Langkah Prabowo untuk menjatuhkan Riza Chalid patut diapresiasi. Namun, pernyataan Menteri BUMN Erick Thohir mengenai “review total Pertamina dan sub-holdingnya” mengindikasikan adanya upaya pembersihan orang-orang Riza di internal Pertamina, termasuk Riva Siahaan, Direktur Pertamina Patra Niaga, yang diduga membantu Kerry dalam mendapatkan kontrak pengadaan. Hal ini menimbulkan pertanyaan: siapakah pemain baru yang akan menggantikan Riza Chalid? Akankah pembersihan ini benar-benar bersih, atau hanya pergeseran kekuasaan yang menguntungkan pihak tertentu?

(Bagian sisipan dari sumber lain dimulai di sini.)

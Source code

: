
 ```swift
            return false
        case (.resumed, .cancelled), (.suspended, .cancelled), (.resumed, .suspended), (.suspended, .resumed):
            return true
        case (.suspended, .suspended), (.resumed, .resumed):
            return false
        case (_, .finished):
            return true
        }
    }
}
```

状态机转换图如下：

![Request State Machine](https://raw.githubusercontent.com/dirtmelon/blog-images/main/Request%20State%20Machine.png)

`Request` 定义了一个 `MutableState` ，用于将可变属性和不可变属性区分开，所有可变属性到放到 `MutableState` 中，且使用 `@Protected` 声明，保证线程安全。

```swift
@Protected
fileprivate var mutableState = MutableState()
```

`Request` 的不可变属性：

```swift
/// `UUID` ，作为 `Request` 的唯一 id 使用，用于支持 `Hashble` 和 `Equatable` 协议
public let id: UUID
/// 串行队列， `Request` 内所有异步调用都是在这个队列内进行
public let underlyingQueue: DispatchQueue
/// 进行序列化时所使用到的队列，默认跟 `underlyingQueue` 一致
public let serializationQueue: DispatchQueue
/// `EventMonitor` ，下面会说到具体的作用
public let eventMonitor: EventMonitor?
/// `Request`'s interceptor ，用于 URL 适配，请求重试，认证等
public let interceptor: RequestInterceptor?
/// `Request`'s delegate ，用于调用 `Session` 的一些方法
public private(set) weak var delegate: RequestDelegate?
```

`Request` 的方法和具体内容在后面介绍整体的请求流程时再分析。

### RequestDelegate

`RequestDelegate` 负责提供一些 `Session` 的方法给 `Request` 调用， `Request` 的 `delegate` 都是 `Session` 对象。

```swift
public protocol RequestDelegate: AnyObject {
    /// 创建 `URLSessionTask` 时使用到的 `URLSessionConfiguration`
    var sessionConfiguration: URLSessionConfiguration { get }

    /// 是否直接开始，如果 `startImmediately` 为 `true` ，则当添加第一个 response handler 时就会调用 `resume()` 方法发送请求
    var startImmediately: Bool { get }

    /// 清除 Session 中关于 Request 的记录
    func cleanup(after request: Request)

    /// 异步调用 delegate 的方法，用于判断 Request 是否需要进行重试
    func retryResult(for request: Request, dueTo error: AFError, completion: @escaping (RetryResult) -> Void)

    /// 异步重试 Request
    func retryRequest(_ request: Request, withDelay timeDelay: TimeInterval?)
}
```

Kesimpulannya, publik perlu bersikap kritis terhadap drama penegakan hukum ini. Mungkinkah ini hanya pertukaran kepentingan di antara para oligarki, dengan menggeser pemain lama dan memasukkan pemain baru, sementara pemburu rente tetap berjaya? Pertanyaan ini menjadi tugas bersama untuk terus mengawasi dan memastikan agar sumber daya alam negara tidak terus dijarah oleh segelintir pihak yang tamak. Rakyat harus tetap waspada dan menuntut transparansi dan akuntabilitas dari pemerintah.